### What to work on:
Read through the entries below and return each line with the word "char".

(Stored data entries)
+++
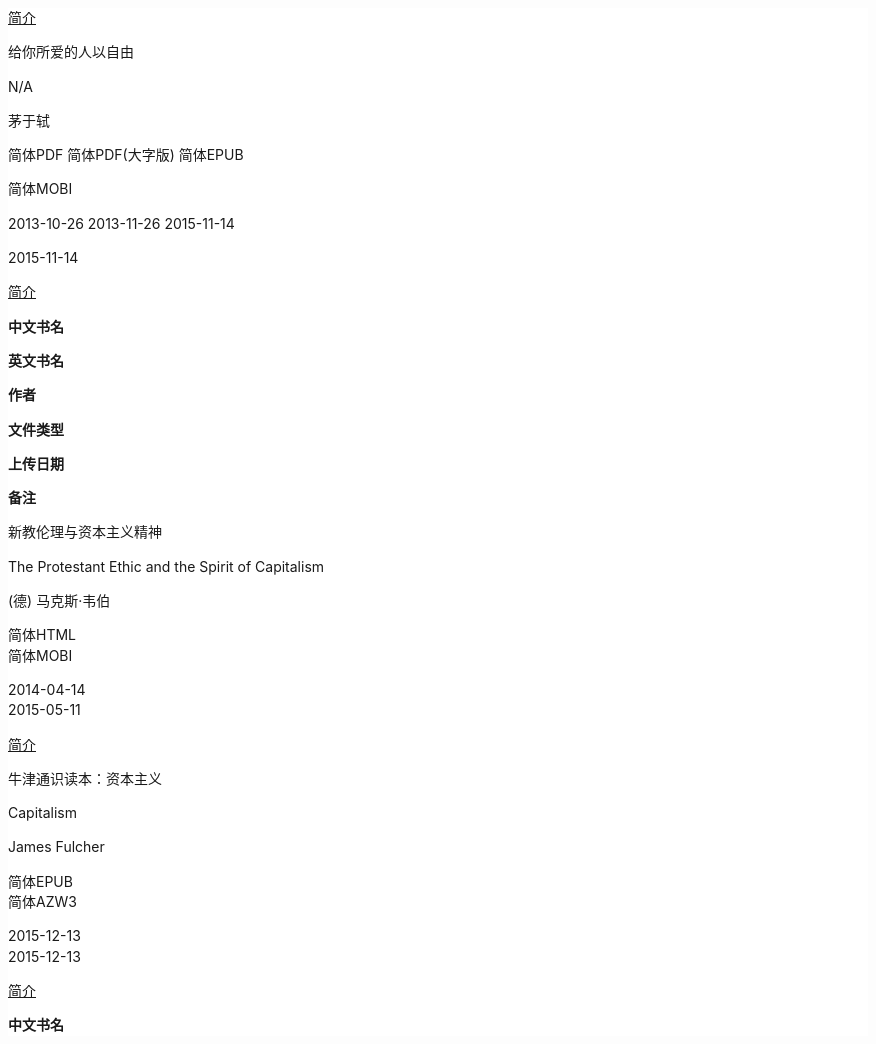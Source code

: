 [简介](https://docs.google.com/document/d/1yHRDBpShEmXE12FTbqxA_Bt6f7LyVzlA3F0rpnUjdng/)

给你所爱的人以自由

N/A

茅于轼

简体PDF 简体PDF(大字版) 简体EPUB

简体MOBI

2013-10-26 2013-11-26 2015-11-14

2015-11-14

[简介](https://docs.google.com/document/d/1Lyn3S8DSAzLLQtE11W2RCRdarlTM9XjAiDmTys7mISA/)

  
  

**中文书名**

**英文书名**

**作者**

**文件类型**

**上传日期**

**备注**

新教伦理与资本主义精神

The Protestant Ethic and the Spirit of Capitalism

(德) 马克斯·韦伯

简体HTML  
简体MOBI

2014-04-14  
2015-05-11

[简介](https://docs.google.com/document/d/1x0ZznHlX_TA2yIhK3oL6QvAGaE-T_x92mD59MRHSYlE/)

牛津通识读本：资本主义

Capitalism

James Fulcher

简体EPUB  
简体AZW3

2015-12-13  
2015-12-13

[简介](https://docs.google.com/document/d/1N0yg3koUOvRhoCT41FXup0sopPDMtCNDwbI4jkV_TlY/)

  
  

**中文书名**
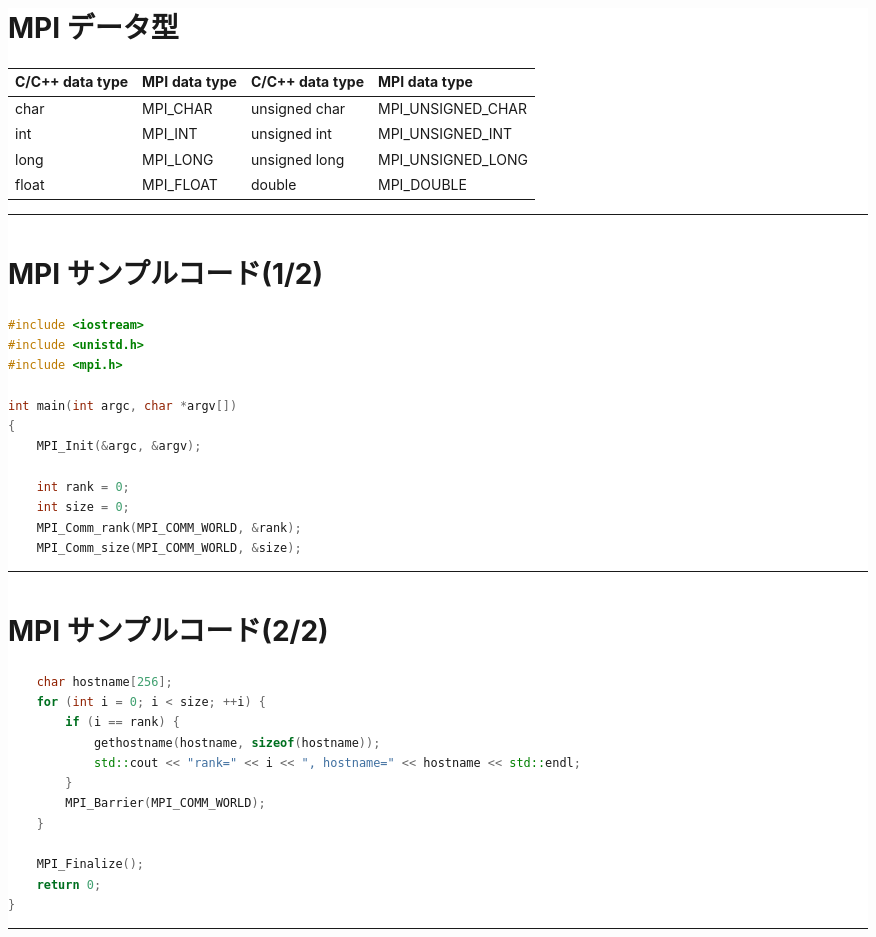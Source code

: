 # MPI データ型

| C/C++ data type | MPI data type | C/C++ data type | MPI data type     |
| :-------------- | :------------ | :-------------- | :---------------- |
| char            | MPI_CHAR      | unsigned char   | MPI_UNSIGNED_CHAR |
| int             | MPI_INT       | unsigned int    | MPI_UNSIGNED_INT  |
| long            | MPI_LONG      | unsigned long   | MPI_UNSIGNED_LONG |
| float           | MPI_FLOAT     | double          | MPI_DOUBLE        |

---

# MPI サンプルコード(1/2)

```c++
#include <iostream>
#include <unistd.h>
#include <mpi.h>

int main(int argc, char *argv[])
{
    MPI_Init(&argc, &argv);

    int rank = 0;
    int size = 0;
    MPI_Comm_rank(MPI_COMM_WORLD, &rank);
    MPI_Comm_size(MPI_COMM_WORLD, &size);
```

---

# MPI サンプルコード(2/2)

```c++
    char hostname[256];
    for (int i = 0; i < size; ++i) {
        if (i == rank) {
            gethostname(hostname, sizeof(hostname));
            std::cout << "rank=" << i << ", hostname=" << hostname << std::endl;
        }
        MPI_Barrier(MPI_COMM_WORLD);
    }

    MPI_Finalize();
    return 0;
}
```

---

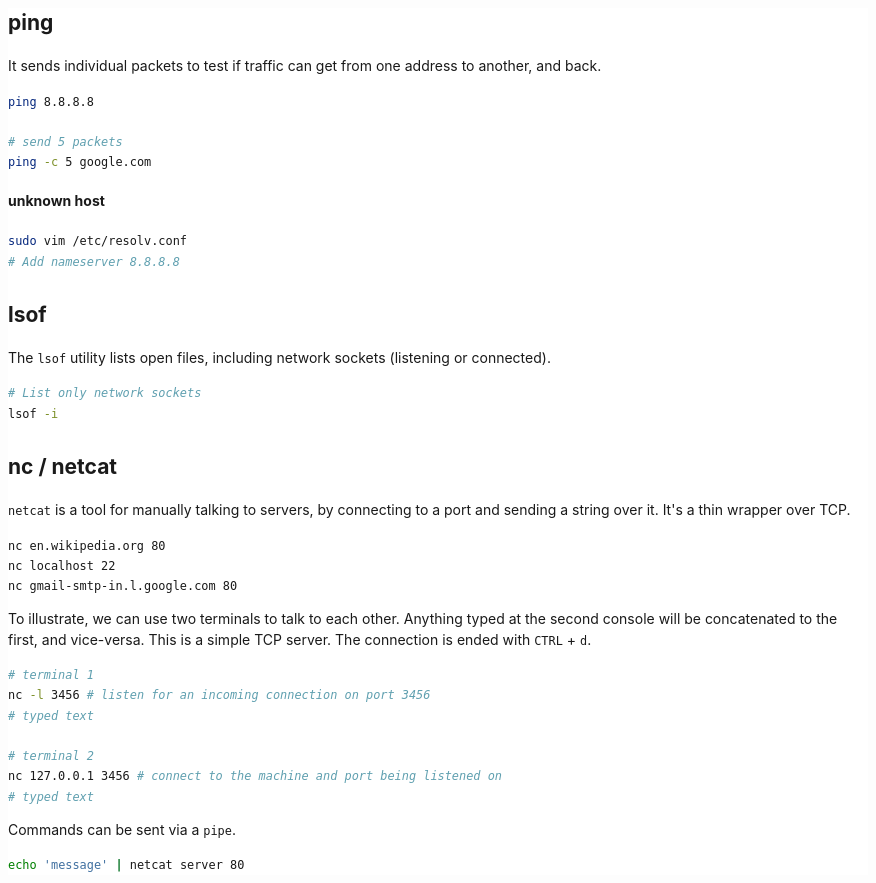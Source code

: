 ## ping

It sends individual packets to test if traffic can get from one address to another, and back.

```bash
ping 8.8.8.8

# send 5 packets
ping -c 5 google.com
```

#### unknown host

```bash
sudo vim /etc/resolv.conf
# Add nameserver 8.8.8.8
```

## lsof

The `lsof` utility lists open files, including network sockets (listening or connected).

```bash
# List only network sockets
lsof -i
```

## nc / netcat

`netcat` is a tool for manually talking to servers, by connecting to a port and sending a string over it. It's a thin wrapper over TCP.

```bash
nc en.wikipedia.org 80
nc localhost 22
nc gmail-smtp-in.l.google.com 80
```

To illustrate, we can use two terminals to talk to each other. Anything typed at the second console will be concatenated to the first, and vice-versa. This is a simple TCP server. The connection is ended with `CTRL` + `d`.

```bash
# terminal 1
nc -l 3456 # listen for an incoming connection on port 3456
# typed text

# terminal 2
nc 127.0.0.1 3456 # connect to the machine and port being listened on
# typed text
```

Commands can be sent via a `pipe`.

```bash
echo 'message' | netcat server 80
```
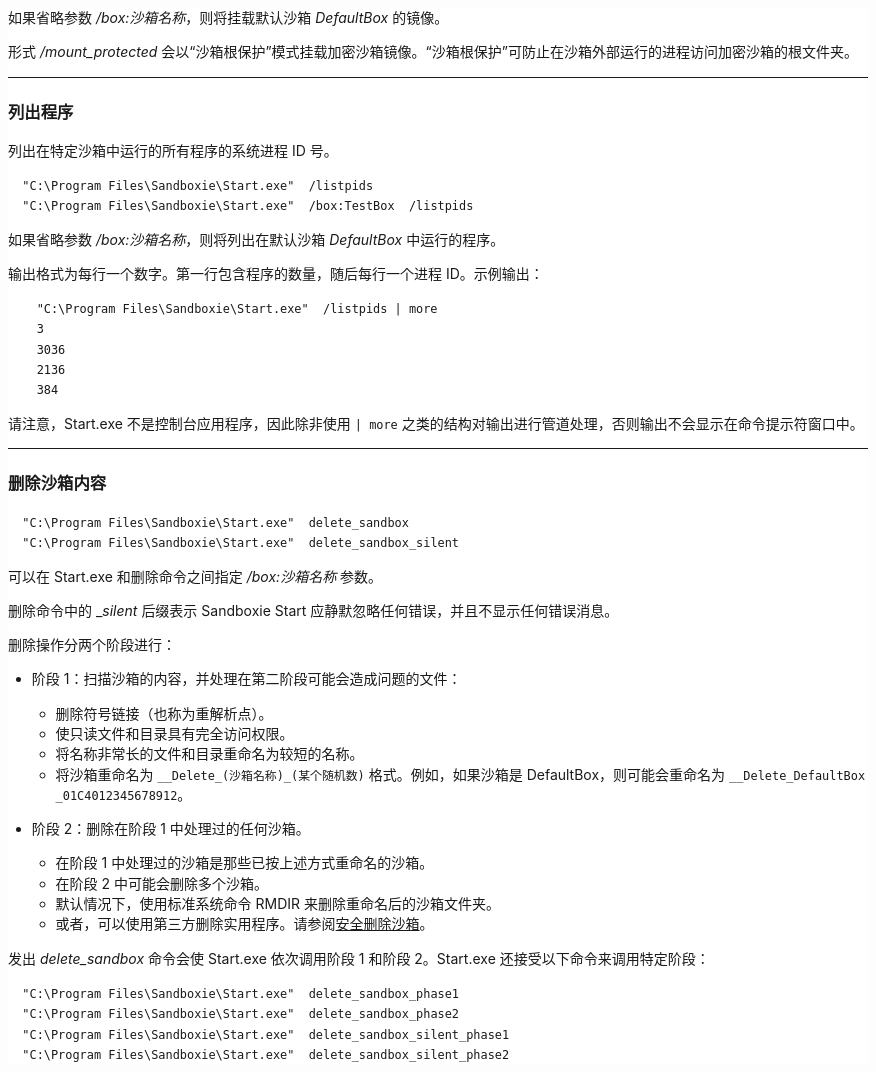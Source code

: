 如果省略参数 _/box:沙箱名称_，则将挂载默认沙箱 _DefaultBox_ 的镜像。

形式 _/mount_protected_ 会以“沙箱根保护”模式挂载加密沙箱镜像。“沙箱根保护”可防止在沙箱外部运行的进程访问加密沙箱的根文件夹。

* * *

### 列出程序

列出在特定沙箱中运行的所有程序的系统进程 ID 号。
```
  "C:\Program Files\Sandboxie\Start.exe"  /listpids
  "C:\Program Files\Sandboxie\Start.exe"  /box:TestBox  /listpids
```

如果省略参数 _/box:沙箱名称_，则将列出在默认沙箱 _DefaultBox_ 中运行的程序。

输出格式为每行一个数字。第一行包含程序的数量，随后每行一个进程 ID。示例输出：
```
    "C:\Program Files\Sandboxie\Start.exe"  /listpids | more
    3
    3036
    2136
    384
```

请注意，Start.exe 不是控制台应用程序，因此除非使用 `| more` 之类的结构对输出进行管道处理，否则输出不会显示在命令提示符窗口中。

* * *

### 删除沙箱内容
```
  "C:\Program Files\Sandboxie\Start.exe"  delete_sandbox
  "C:\Program Files\Sandboxie\Start.exe"  delete_sandbox_silent
```

可以在 Start.exe 和删除命令之间指定 _/box:沙箱名称_ 参数。

删除命令中的 __silent_ 后缀表示 Sandboxie Start 应静默忽略任何错误，并且不显示任何错误消息。

删除操作分两个阶段进行：

*   阶段 1：扫描沙箱的内容，并处理在第二阶段可能会造成问题的文件：
    *   删除符号链接（也称为重解析点）。
    *   使只读文件和目录具有完全访问权限。
    *   将名称非常长的文件和目录重命名为较短的名称。
    *   将沙箱重命名为 `__Delete_(沙箱名称)_(某个随机数)` 格式。例如，如果沙箱是 DefaultBox，则可能会重命名为 `__Delete_DefaultBox_01C4012345678912`。

*   阶段 2：删除在阶段 1 中处理过的任何沙箱。
    *   在阶段 1 中处理过的沙箱是那些已按上述方式重命名的沙箱。
    *   在阶段 2 中可能会删除多个沙箱。
    *   默认情况下，使用标准系统命令 RMDIR 来删除重命名后的沙箱文件夹。
    *   或者，可以使用第三方删除实用程序。请参阅[安全删除沙箱](SecureDeleteSandbox.md)。

发出 _delete_sandbox_ 命令会使 Start.exe 依次调用阶段 1 和阶段 2。Start.exe 还接受以下命令来调用特定阶段：
```
  "C:\Program Files\Sandboxie\Start.exe"  delete_sandbox_phase1
  "C:\Program Files\Sandboxie\Start.exe"  delete_sandbox_phase2
  "C:\Program Files\Sandboxie\Start.exe"  delete_sandbox_silent_phase1
  "C:\Program Files\Sandboxie\Start.exe"  delete_sandbox_silent_phase2
```
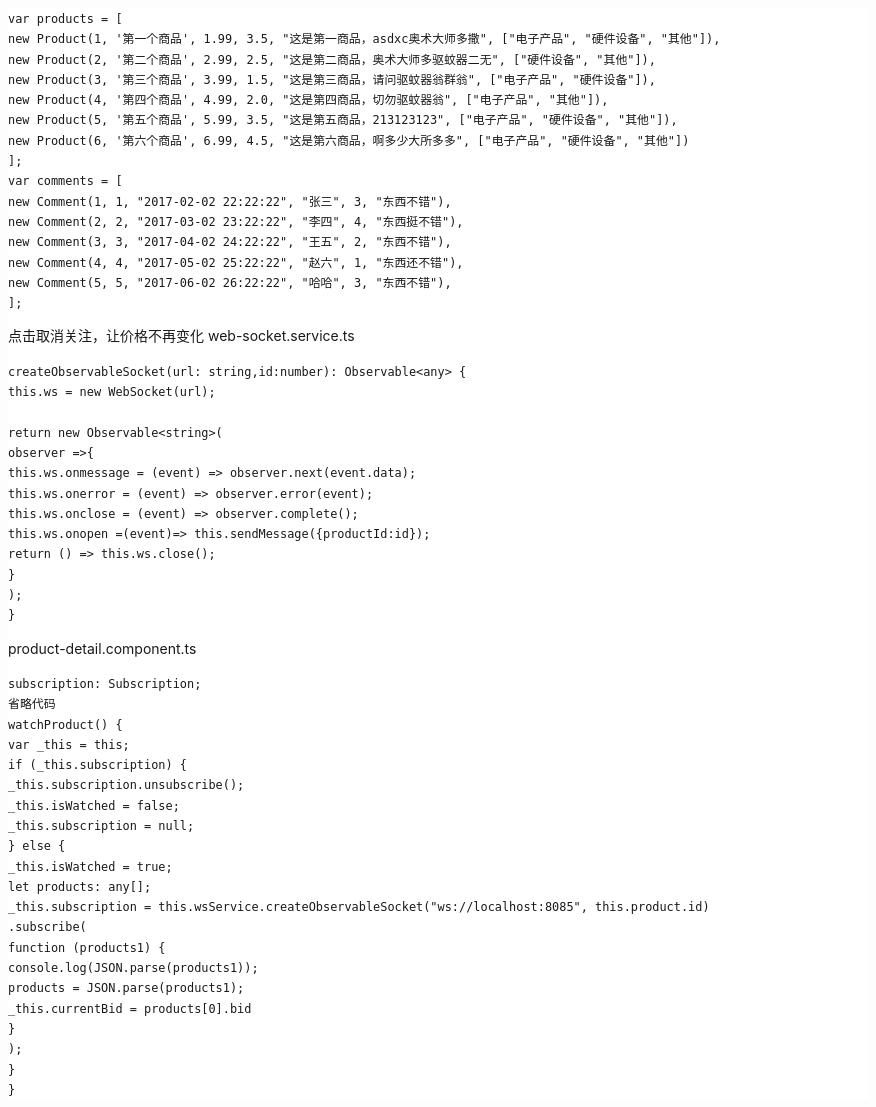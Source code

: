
 ```
var products = [
new Product(1, '第一个商品', 1.99, 3.5, "这是第一商品，asdxc奥术大师多撒", ["电子产品", "硬件设备", "其他"]),
new Product(2, '第二个商品', 2.99, 2.5, "这是第二商品，奥术大师多驱蚊器二无", ["硬件设备", "其他"]),
new Product(3, '第三个商品', 3.99, 1.5, "这是第三商品，请问驱蚊器翁群翁", ["电子产品", "硬件设备"]),
new Product(4, '第四个商品', 4.99, 2.0, "这是第四商品，切勿驱蚊器翁", ["电子产品", "其他"]),
new Product(5, '第五个商品', 5.99, 3.5, "这是第五商品，213123123", ["电子产品", "硬件设备", "其他"]),
new Product(6, '第六个商品', 6.99, 4.5, "这是第六商品，啊多少大所多多", ["电子产品", "硬件设备", "其他"])
];
var comments = [
new Comment(1, 1, "2017-02-02 22:22:22", "张三", 3, "东西不错"),
new Comment(2, 2, "2017-03-02 23:22:22", "李四", 4, "东西挺不错"),
new Comment(3, 3, "2017-04-02 24:22:22", "王五", 2, "东西不错"),
new Comment(4, 4, "2017-05-02 25:22:22", "赵六", 1, "东西还不错"),
new Comment(5, 5, "2017-06-02 26:22:22", "哈哈", 3, "东西不错"),
];

```

点击取消关注，让价格不再变化
web-socket.service.ts

```
createObservableSocket(url: string,id:number): Observable<any> {
this.ws = new WebSocket(url);

return new Observable<string>(
observer =>{
this.ws.onmessage = (event) => observer.next(event.data);
this.ws.onerror = (event) => observer.error(event);
this.ws.onclose = (event) => observer.complete();
this.ws.onopen =(event)=> this.sendMessage({productId:id});
return () => this.ws.close();
}
);
}
```
product-detail.component.ts
```
subscription: Subscription;
省略代码
watchProduct() {
var _this = this;
if (_this.subscription) {
_this.subscription.unsubscribe();
_this.isWatched = false;
_this.subscription = null;
} else {
_this.isWatched = true;
let products: any[];
_this.subscription = this.wsService.createObservableSocket("ws://localhost:8085", this.product.id)
.subscribe(
function (products1) {
console.log(JSON.parse(products1));
products = JSON.parse(products1);
_this.currentBid = products[0].bid
}
);
}
}
```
+++
### Answer to this exercise:
| char            | MPI_CHAR      | unsigned char   | MPI_UNSIGNED_CHAR |
int main(int argc, char *argv[])
    char hostname[256];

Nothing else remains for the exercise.